[[ Records provided open ]]

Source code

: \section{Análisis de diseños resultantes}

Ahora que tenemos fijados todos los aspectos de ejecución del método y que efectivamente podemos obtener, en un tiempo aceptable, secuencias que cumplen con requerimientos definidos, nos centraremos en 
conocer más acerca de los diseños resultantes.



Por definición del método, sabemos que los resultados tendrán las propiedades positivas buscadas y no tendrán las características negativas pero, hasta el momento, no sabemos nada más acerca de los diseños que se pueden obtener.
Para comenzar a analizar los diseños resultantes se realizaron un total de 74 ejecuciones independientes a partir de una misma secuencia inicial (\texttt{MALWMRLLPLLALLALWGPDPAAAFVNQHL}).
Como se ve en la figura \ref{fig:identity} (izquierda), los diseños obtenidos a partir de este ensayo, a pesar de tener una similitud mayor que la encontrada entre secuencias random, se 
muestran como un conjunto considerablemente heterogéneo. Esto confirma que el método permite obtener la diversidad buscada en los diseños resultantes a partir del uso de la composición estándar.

[[ Records provided closed ]]

Requirement
Every line of the data above is to be repeated exactly.

Answer section
Source code

: \section{Análisis de diseños resultantes}

Ahora que tenemos fijados todos los aspectos de ejecución del método y que efectivamente podemos obtener, en un tiempo aceptable, secuencias que cumplen con requerimientos definidos, nos centraremos en 
conocer más acerca de los diseños resultantes.



Por definición del método, sabemos que los resultados tendrán las propiedades positivas buscadas y no tendrán las características negativas pero, hasta el momento, no sabemos nada más acerca de los diseños que se pueden obtener.
Para comenzar a analizar los diseños resultantes se realizaron un total de 74 ejecuciones independientes a partir de una misma secuencia inicial (\texttt{MALWMRLLPLLALLALWGPDPAAAFVNQHL}).
Como se ve en la figura \ref{fig:identity} (izquierda), los diseños obtenidos a partir de este ensayo, a pesar de tener una similitud mayor que la encontrada entre secuencias random, se 
muestran como un conjunto considerablemente heterogéneo. Esto confirma que el método permite obtener la diversidad buscada en los diseños resultantes a partir del uso de la composición estándar.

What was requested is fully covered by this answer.